De acordo com investigadores do BCE, as famílias da área do euro tornaram-se mais sensíveis às consequências financeiras da guerra do Irão devido às feridas económicas cumulativas deixadas pelo aumento da inflação pós-pandemia e pela invasão da Ucrânia em 2022, que resultou no aumento dos preços da energia.
“Há boas razões para acreditar que as expectativas dos consumidores são moldadas não apenas pelos desenvolvimentos actuais, mas também pelas memórias destes recentes eventos adversos”, escreveram num comunicado. postagem no blog publicado na sexta-feira, alertando que estas “cicatrizes” mentais reforçam os receios de estagflação – quando o aumento dos preços coincide com o declínio do crescimento.

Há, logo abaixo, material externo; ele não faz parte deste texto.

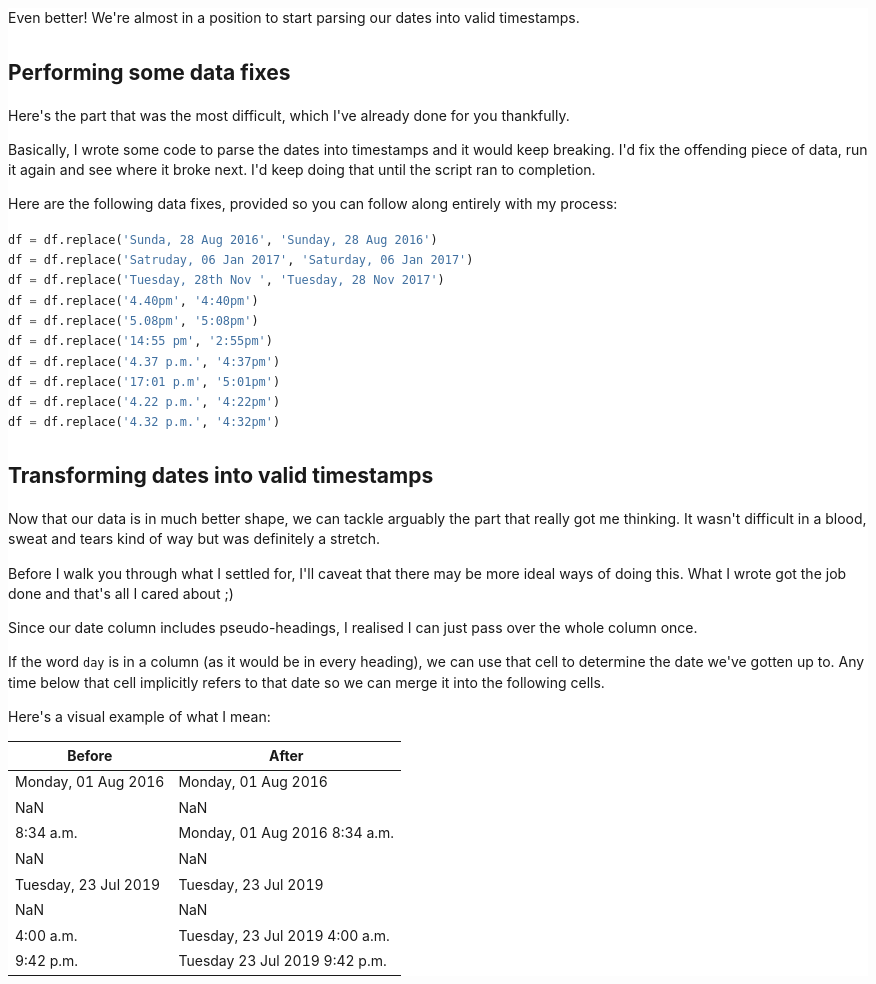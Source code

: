 Even better! We're almost in a position to start parsing our dates into valid timestamps.

## Performing some data fixes

Here's the part that was the most difficult, which I've already done for you thankfully.

Basically, I wrote some code to parse the dates into timestamps and it would keep breaking. I'd fix the offending piece of data, run it again and see where it broke next. I'd keep doing that until the script ran to completion.

Here are the following data fixes, provided so you can follow along entirely with my process:

```python
df = df.replace('Sunda, 28 Aug 2016', 'Sunday, 28 Aug 2016')
df = df.replace('Satruday, 06 Jan 2017', 'Saturday, 06 Jan 2017')
df = df.replace('Tuesday, 28th Nov ', 'Tuesday, 28 Nov 2017')
df = df.replace('4.40pm', '4:40pm')
df = df.replace('5.08pm', '5:08pm')
df = df.replace('14:55 pm', '2:55pm')
df = df.replace('4.37 p.m.', '4:37pm')
df = df.replace('17:01 p.m', '5:01pm')
df = df.replace('4.22 p.m.', '4:22pm')
df = df.replace('4.32 p.m.', '4:32pm')
```

## Transforming dates into valid timestamps

Now that our data is in much better shape, we can tackle arguably the part that really got me thinking. It wasn't difficult in a blood, sweat and tears kind of way but was definitely a stretch.

Before I walk you through what I settled for, I'll caveat that there may be more ideal ways of doing this. What I wrote got the job done and that's all I cared about ;)

Since our date column includes pseudo-headings, I realised I can just pass over the whole column once.

If the word `day` is in a column (as it would be in every heading), we can use that cell to determine the date we've gotten up to. Any time below that cell implicitly refers to that date so we can merge it into the following cells.

Here's a visual example of what I mean:

| Before                             | After                                                 |
| ---------------------- | -------------------------------- |
| Monday, 01 Aug 2016  | Monday, 01 Aug 2016                   |
| NaN                                 | NaN                                                  |
| 8:34 a.m.                        | Monday, 01 Aug 2016 8:34 a.m. |
| NaN                                 | NaN                                                   |
| Tuesday, 23 Jul 2019   | Tuesday, 23 Jul 2019                     |
| NaN                                 | NaN                                                   |
| 4:00 a.m.                        | Tuesday, 23 Jul 2019 4:00 a.m.  |
| 9:42 p.m.                        | Tuesday 23 Jul 2019 9:42 p.m.  |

Os dados do Inquérito às Expectativas dos Consumidores de Março de 2026 do BCE mostraram que os consumidores reviram acentuadamente as expectativas de inflação em alta, em 2,5 pontos percentuais, apenas um mês após o início do conflito no Médio Oriente, no last de Fevereiro. Simultaneamente, as expectativas de crescimento económico caíram cerca de 1,2 pontos percentuais.
Preços do petróleo caíram cerca de 20% em Maio, mas permanecem cerca de 30% acima dos níveis anteriores à guerra no Irão.
Embora a mudança geral para uma perspectiva estagflacionária seja actualmente menos grave do que o choque provocado pela energia que se seguiu à invasão da Ucrânia pela Rússia há quatro anos, os investigadores alertaram que permanece um risco de reacção exagerada à medida que os consumidores extrapolam os receios de curto prazo para o comportamento de médio prazo.
“As evidências sugerem que os consumidores estão a viver a guerra no Irão com uma potencial ‘cicatriz dupla’. Um do recente aumento da inflação, o outro dos efeitos prolongados de tensões geopolíticas anteriores”, escreveram.
“Estas duas cicatrizes podem reforçar-se mutuamente e provavelmente moldarão as expectativas e o comportamento dos consumidores nos próximos meses, à medida que persistem os conflitos e o aumento da incerteza macroeconómica.”
À medida que o banco central trabalha para gerir o impacto económico dos acontecimentos actuais, espera-se que aumente as taxas de juro em um quarto de ponto percentual em Junho.
Gastos no varejo são afetados
A ansiedade macroeconómica está também a traduzir-se directamente em gastos de retalho mais conservadores.
Os consumidores estão “hiperconscientes” dos custos crescentes, de acordo com Melissa Minkow, diretora world de estratégia de varejo da CI&T.
“Os preços dos alimentos estão subindo – essas são compras rotineiras que os consumidores realmente se sentem mais afetados”, disse ela ao “Squawk Field Europe” da CNBC na sexta-feira.

“Temos um consumidor muito conservador neste momento, e eles se tornaram muito exigentes com a forma como gastam”, disse ela, acrescentando que o aumento das tarifas de combustível está a aumentar as taxas de entrega que os consumidores não gostam intensamente.
Os retalhistas devem agora reagir rapidamente aos compradores preocupados com os custos e investir em tecnologia para se prepararem para uma nova realidade em que a linha entre a política e o retalho se torna cada vez mais tênue, disse Minkow.